(Document images with source code)
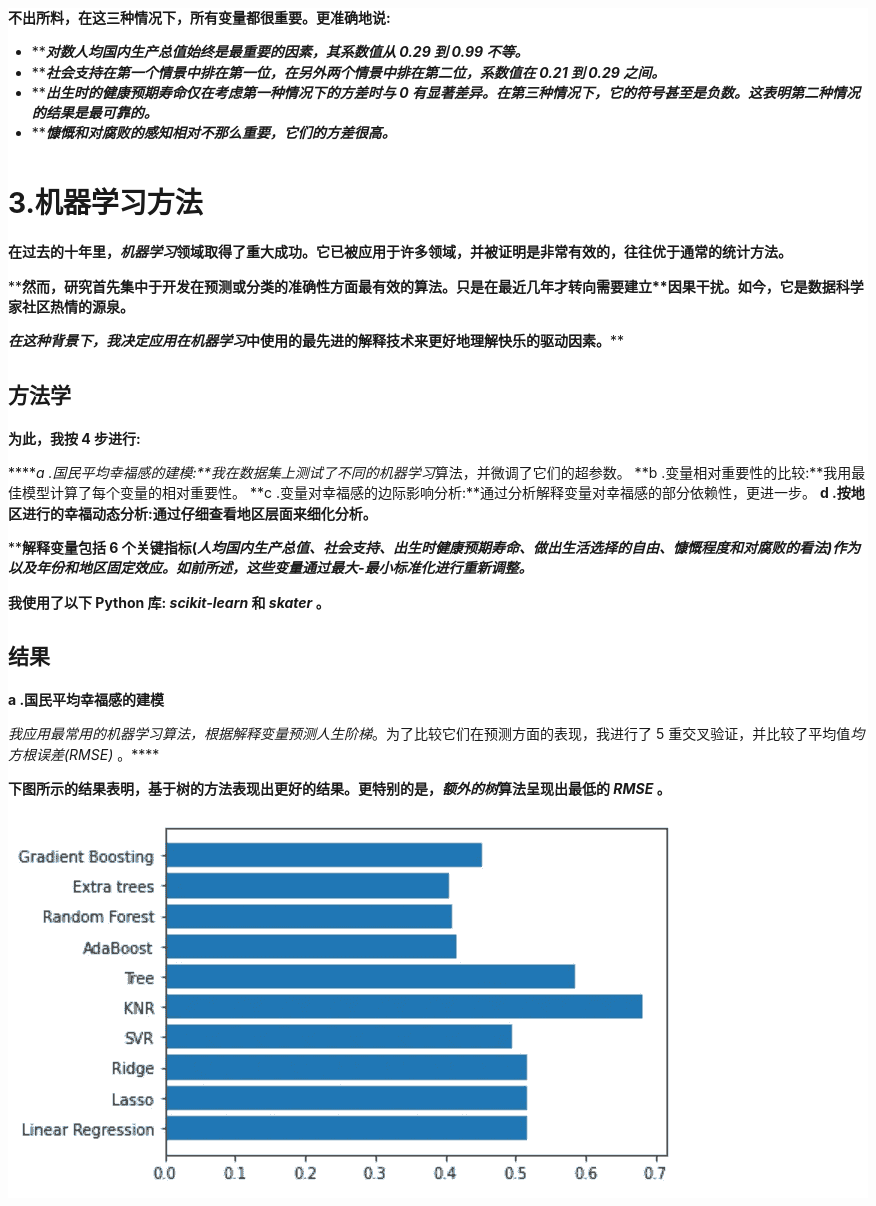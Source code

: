 ****不出所料，在这三种情况下，所有变量都很重要。更准确地说:****

*   *****对数人均国内生产总值*始终是最重要的因素，其系数值从 0.29 到 0.99 不等。****
*   *****社会支持*在第一个情景中排在第一位，在另外两个情景中排在第二位，系数值在 0.21 到 0.29 之间。****
*   *****出生时的健康预期寿命*仅在考虑第一种情况下的方差时与 0 有显著差异。在第三种情况下，它的符号甚至是负数。这表明第二种情况的结果是最可靠的。****
*   *****慷慨*和*对腐败的感知*相对不那么重要，它们的方差很高。****

# ****3.机器学习方法****

****在过去的十年里，*机器学习*领域取得了重大成功。它已被应用于许多领域，并被证明是非常有效的，往往优于通常的统计方法。****

****然而，研究首先集中于开发在预测或分类的准确性方面最有效的算法。只是在最近几年才转向需要建立**因果干扰。**如今，它是数据科学家社区热情的源泉。****

****在这种背景下，我决定应用在*机器学习*中使用的最先进的解释技术来更好地理解快乐的驱动因素。****

## ****方法学****

****为此，我按 **4 步进行:******

******a .国民平均幸福感的建模:**我在数据集上测试了不同的*机器学习*算法，并微调了它们的超参数。
**b .变量相对重要性的比较:**我用最佳模型计算了每个变量的相对重要性。
**c .变量对幸福感的边际影响分析:**通过分析解释变量对幸福感的部分依赖性，更进一步。 **d .按地区进行的幸福动态分析:**通过仔细查看地区层面来细化分析。****

****解释变量包括 6 个关键指标(*人均国内生产总值、社会支持、出生时健康预期寿命、做出生活选择的自由、慷慨程度和对腐败的看法)*作为以及年份和地区固定效应。如前所述，这些变量通过最大-最小标准化进行重新调整。****

****我使用了以下 Python 库: *scikit-learn* 和 *skater* 。****

## ****结果****

******a .国民平均幸福感的建模******

****我应用最常用的*机器学习*算法，根据解释变量预测*人生阶梯*。为了比较它们在预测方面的表现，我进行了 5 重交叉验证，并比较了平均值*均方根误差(RMSE)* 。****

****下图所示的结果表明，基于树的方法表现出更好的结果。更特别的是，*额外的树*算法呈现出最低的 *RMSE* 。****

****![](img/fc357f457dfc269e2b633625488ea5c6.png)****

**Action item:** Retype the records above, but only those lines that fall between the line containing "到 0.99 不等。****" and the line containing "# ****3.机器学习方法****", with both of those lines included, exactly as written.

**Solution for this problem:**
*   *****对数人均国内生产总值*始终是最重要的因素，其系数值从 0.29 到 0.99 不等。****
*   *****社会支持*在第一个情景中排在第一位，在另外两个情景中排在第二位，系数值在 0.21 到 0.29 之间。****
*   *****出生时的健康预期寿命*仅在考虑第一种情况下的方差时与 0 有显著差异。在第三种情况下，它的符号甚至是负数。这表明第二种情况的结果是最可靠的。****
*   *****慷慨*和*对腐败的感知*相对不那么重要，它们的方差很高。****

# ****3.机器学习方法****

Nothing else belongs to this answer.